(Items from a data source)
::::
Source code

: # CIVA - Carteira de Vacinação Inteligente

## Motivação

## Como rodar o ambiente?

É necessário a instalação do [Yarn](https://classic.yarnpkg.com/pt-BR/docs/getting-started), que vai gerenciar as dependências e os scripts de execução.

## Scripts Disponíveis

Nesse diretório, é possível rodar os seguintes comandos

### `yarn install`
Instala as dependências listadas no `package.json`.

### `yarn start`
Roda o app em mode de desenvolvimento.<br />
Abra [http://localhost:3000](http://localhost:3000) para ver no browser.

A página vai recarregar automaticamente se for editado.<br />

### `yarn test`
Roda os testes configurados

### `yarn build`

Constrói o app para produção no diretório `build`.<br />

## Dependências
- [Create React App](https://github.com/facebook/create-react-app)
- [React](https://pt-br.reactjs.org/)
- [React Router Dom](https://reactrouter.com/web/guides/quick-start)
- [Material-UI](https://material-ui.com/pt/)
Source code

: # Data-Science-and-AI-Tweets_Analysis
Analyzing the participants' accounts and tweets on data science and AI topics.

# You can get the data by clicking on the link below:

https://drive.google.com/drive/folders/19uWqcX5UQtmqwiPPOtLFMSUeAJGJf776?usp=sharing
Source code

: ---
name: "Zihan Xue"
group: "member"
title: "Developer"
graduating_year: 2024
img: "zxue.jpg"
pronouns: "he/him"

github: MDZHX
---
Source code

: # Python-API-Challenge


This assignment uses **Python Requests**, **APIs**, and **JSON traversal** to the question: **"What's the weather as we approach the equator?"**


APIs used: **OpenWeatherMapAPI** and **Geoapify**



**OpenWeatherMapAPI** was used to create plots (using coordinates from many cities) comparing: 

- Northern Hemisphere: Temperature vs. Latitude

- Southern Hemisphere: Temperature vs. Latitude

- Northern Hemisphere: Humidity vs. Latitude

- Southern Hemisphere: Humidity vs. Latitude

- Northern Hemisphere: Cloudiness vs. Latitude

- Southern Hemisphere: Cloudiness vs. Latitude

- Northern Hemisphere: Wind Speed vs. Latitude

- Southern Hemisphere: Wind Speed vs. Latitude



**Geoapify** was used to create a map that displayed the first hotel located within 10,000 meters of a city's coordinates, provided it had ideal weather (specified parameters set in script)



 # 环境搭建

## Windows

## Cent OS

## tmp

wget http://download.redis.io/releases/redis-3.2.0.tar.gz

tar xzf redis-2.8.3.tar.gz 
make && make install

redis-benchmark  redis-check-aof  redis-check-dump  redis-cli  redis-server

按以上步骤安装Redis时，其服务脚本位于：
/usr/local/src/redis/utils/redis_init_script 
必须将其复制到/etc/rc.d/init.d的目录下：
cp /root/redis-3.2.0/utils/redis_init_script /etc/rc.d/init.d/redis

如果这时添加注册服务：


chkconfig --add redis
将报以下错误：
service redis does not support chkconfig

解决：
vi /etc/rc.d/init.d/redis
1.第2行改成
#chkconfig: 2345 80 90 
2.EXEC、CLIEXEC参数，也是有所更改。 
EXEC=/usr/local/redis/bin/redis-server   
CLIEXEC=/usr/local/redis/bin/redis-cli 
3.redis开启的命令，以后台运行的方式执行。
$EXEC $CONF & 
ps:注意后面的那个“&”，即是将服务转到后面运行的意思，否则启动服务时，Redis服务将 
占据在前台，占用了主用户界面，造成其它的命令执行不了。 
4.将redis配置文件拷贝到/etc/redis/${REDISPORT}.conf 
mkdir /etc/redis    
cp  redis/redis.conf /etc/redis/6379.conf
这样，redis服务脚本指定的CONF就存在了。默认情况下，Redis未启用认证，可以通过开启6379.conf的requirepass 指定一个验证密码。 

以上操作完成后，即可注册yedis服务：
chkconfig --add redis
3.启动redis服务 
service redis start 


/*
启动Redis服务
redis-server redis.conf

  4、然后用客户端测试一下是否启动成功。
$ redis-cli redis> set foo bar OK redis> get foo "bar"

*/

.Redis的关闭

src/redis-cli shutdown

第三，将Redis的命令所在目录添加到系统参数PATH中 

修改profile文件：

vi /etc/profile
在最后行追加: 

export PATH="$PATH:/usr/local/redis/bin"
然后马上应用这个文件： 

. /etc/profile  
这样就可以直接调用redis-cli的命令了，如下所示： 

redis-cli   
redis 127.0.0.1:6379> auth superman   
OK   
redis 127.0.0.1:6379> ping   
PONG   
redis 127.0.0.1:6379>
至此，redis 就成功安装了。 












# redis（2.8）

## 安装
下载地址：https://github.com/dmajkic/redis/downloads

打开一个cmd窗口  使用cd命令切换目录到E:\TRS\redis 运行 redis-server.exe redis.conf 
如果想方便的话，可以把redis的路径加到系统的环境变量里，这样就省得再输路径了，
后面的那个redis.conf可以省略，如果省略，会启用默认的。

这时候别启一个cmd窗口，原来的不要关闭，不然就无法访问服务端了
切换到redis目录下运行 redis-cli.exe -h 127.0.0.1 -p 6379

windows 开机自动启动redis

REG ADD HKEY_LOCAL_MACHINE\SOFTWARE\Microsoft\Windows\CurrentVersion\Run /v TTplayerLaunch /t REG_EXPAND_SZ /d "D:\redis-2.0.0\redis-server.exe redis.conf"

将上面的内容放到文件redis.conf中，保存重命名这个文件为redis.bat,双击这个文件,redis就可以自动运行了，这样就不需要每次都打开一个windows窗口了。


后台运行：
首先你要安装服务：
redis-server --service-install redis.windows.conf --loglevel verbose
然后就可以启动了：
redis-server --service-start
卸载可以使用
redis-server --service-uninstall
::::
WHAT IS REQUIRED: Counting every line of the entries that holds the word "Northern", report the total and no other text.

SOLVED EXERCISE: 4